● HOW TO COMPLETE THIS TASK: Beneath this task is a listing; retype all of it exactly.

● RECORDS:
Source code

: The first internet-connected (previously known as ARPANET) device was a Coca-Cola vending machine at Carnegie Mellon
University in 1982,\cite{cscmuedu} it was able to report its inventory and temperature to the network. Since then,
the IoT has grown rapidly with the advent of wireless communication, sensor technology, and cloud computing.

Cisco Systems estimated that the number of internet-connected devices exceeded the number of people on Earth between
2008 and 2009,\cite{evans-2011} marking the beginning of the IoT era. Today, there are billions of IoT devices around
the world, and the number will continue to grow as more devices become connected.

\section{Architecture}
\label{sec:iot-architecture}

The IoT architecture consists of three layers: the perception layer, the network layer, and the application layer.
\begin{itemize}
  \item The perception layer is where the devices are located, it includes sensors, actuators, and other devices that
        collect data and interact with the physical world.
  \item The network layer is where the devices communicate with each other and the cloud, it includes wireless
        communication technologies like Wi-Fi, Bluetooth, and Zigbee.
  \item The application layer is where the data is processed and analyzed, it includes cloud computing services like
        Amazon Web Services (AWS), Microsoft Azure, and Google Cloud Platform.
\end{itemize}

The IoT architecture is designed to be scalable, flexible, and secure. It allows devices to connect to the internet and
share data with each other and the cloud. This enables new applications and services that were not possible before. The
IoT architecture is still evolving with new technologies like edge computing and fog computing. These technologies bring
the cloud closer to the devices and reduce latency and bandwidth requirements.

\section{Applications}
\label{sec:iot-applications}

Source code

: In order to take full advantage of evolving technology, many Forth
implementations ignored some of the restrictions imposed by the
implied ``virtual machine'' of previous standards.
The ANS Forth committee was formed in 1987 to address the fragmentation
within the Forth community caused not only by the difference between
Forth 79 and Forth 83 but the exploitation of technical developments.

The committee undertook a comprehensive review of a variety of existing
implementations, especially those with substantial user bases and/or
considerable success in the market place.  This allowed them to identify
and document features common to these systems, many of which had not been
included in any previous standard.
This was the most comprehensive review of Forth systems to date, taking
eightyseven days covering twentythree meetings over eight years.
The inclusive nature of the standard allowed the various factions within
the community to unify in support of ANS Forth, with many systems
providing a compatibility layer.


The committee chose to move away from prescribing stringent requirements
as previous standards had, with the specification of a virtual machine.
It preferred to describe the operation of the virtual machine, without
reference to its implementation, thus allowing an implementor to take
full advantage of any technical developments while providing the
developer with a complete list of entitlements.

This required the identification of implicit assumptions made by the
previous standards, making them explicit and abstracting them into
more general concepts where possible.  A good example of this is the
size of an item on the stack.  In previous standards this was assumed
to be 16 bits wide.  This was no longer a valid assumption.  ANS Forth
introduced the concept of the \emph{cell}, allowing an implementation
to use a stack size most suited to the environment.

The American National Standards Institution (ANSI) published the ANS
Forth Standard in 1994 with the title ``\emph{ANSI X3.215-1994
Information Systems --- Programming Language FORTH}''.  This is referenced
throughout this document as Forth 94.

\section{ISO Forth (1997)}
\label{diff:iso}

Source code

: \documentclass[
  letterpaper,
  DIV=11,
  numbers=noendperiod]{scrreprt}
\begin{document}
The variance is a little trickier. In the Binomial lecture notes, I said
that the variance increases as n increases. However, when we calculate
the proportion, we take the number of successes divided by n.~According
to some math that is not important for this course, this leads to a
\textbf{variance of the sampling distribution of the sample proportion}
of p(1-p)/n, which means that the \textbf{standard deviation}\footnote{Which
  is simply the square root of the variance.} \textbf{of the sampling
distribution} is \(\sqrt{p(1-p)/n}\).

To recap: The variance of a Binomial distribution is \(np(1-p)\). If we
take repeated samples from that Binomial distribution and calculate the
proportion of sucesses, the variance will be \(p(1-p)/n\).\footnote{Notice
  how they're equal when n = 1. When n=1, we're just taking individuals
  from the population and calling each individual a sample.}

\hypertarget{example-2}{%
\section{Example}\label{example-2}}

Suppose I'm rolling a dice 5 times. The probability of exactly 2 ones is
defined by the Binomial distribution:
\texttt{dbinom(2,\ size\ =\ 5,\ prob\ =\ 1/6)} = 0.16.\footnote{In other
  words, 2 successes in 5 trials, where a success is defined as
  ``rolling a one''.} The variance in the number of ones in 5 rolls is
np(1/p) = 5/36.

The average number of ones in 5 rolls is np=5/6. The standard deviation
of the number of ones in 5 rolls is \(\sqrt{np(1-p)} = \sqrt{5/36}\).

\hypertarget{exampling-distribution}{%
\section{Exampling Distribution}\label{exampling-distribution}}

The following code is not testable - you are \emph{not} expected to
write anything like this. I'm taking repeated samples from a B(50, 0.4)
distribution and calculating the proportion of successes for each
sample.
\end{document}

● EXPECTED OUTPUT:
Source code

: The first internet-connected (previously known as ARPANET) device was a Coca-Cola vending machine at Carnegie Mellon
University in 1982,\cite{cscmuedu} it was able to report its inventory and temperature to the network. Since then,
the IoT has grown rapidly with the advent of wireless communication, sensor technology, and cloud computing.

Cisco Systems estimated that the number of internet-connected devices exceeded the number of people on Earth between
2008 and 2009,\cite{evans-2011} marking the beginning of the IoT era. Today, there are billions of IoT devices around
the world, and the number will continue to grow as more devices become connected.

\section{Architecture}
\label{sec:iot-architecture}

The IoT architecture consists of three layers: the perception layer, the network layer, and the application layer.
\begin{itemize}
  \item The perception layer is where the devices are located, it includes sensors, actuators, and other devices that
        collect data and interact with the physical world.
  \item The network layer is where the devices communicate with each other and the cloud, it includes wireless
        communication technologies like Wi-Fi, Bluetooth, and Zigbee.
  \item The application layer is where the data is processed and analyzed, it includes cloud computing services like
        Amazon Web Services (AWS), Microsoft Azure, and Google Cloud Platform.
\end{itemize}

The IoT architecture is designed to be scalable, flexible, and secure. It allows devices to connect to the internet and
share data with each other and the cloud. This enables new applications and services that were not possible before. The
IoT architecture is still evolving with new technologies like edge computing and fog computing. These technologies bring
the cloud closer to the devices and reduce latency and bandwidth requirements.

\section{Applications}
\label{sec:iot-applications}

Source code

: In order to take full advantage of evolving technology, many Forth
implementations ignored some of the restrictions imposed by the
implied ``virtual machine'' of previous standards.
The ANS Forth committee was formed in 1987 to address the fragmentation
within the Forth community caused not only by the difference between
Forth 79 and Forth 83 but the exploitation of technical developments.

The committee undertook a comprehensive review of a variety of existing
implementations, especially those with substantial user bases and/or
considerable success in the market place.  This allowed them to identify
and document features common to these systems, many of which had not been
included in any previous standard.
This was the most comprehensive review of Forth systems to date, taking
eightyseven days covering twentythree meetings over eight years.
The inclusive nature of the standard allowed the various factions within
the community to unify in support of ANS Forth, with many systems
providing a compatibility layer.


The committee chose to move away from prescribing stringent requirements
as previous standards had, with the specification of a virtual machine.
It preferred to describe the operation of the virtual machine, without
reference to its implementation, thus allowing an implementor to take
full advantage of any technical developments while providing the
developer with a complete list of entitlements.

This required the identification of implicit assumptions made by the
previous standards, making them explicit and abstracting them into
more general concepts where possible.  A good example of this is the
size of an item on the stack.  In previous standards this was assumed
to be 16 bits wide.  This was no longer a valid assumption.  ANS Forth
introduced the concept of the \emph{cell}, allowing an implementation
to use a stack size most suited to the environment.

The American National Standards Institution (ANSI) published the ANS
Forth Standard in 1994 with the title ``\emph{ANSI X3.215-1994
Information Systems --- Programming Language FORTH}''.  This is referenced
throughout this document as Forth 94.

\section{ISO Forth (1997)}
\label{diff:iso}

Source code

: \documentclass[
  letterpaper,
  DIV=11,
  numbers=noendperiod]{scrreprt}
\begin{document}
The variance is a little trickier. In the Binomial lecture notes, I said
that the variance increases as n increases. However, when we calculate
the proportion, we take the number of successes divided by n.~According
to some math that is not important for this course, this leads to a
\textbf{variance of the sampling distribution of the sample proportion}
of p(1-p)/n, which means that the \textbf{standard deviation}\footnote{Which
  is simply the square root of the variance.} \textbf{of the sampling
distribution} is \(\sqrt{p(1-p)/n}\).

To recap: The variance of a Binomial distribution is \(np(1-p)\). If we
take repeated samples from that Binomial distribution and calculate the
proportion of sucesses, the variance will be \(p(1-p)/n\).\footnote{Notice
  how they're equal when n = 1. When n=1, we're just taking individuals
  from the population and calling each individual a sample.}

\hypertarget{example-2}{%
\section{Example}\label{example-2}}

Suppose I'm rolling a dice 5 times. The probability of exactly 2 ones is
defined by the Binomial distribution:
\texttt{dbinom(2,\ size\ =\ 5,\ prob\ =\ 1/6)} = 0.16.\footnote{In other
  words, 2 successes in 5 trials, where a success is defined as
  ``rolling a one''.} The variance in the number of ones in 5 rolls is
np(1/p) = 5/36.

The average number of ones in 5 rolls is np=5/6. The standard deviation
of the number of ones in 5 rolls is \(\sqrt{np(1-p)} = \sqrt{5/36}\).

\hypertarget{exampling-distribution}{%
\section{Exampling Distribution}\label{exampling-distribution}}

The following code is not testable - you are \emph{not} expected to
write anything like this. I'm taking repeated samples from a B(50, 0.4)
distribution and calculating the proportion of successes for each
sample.
\end{document}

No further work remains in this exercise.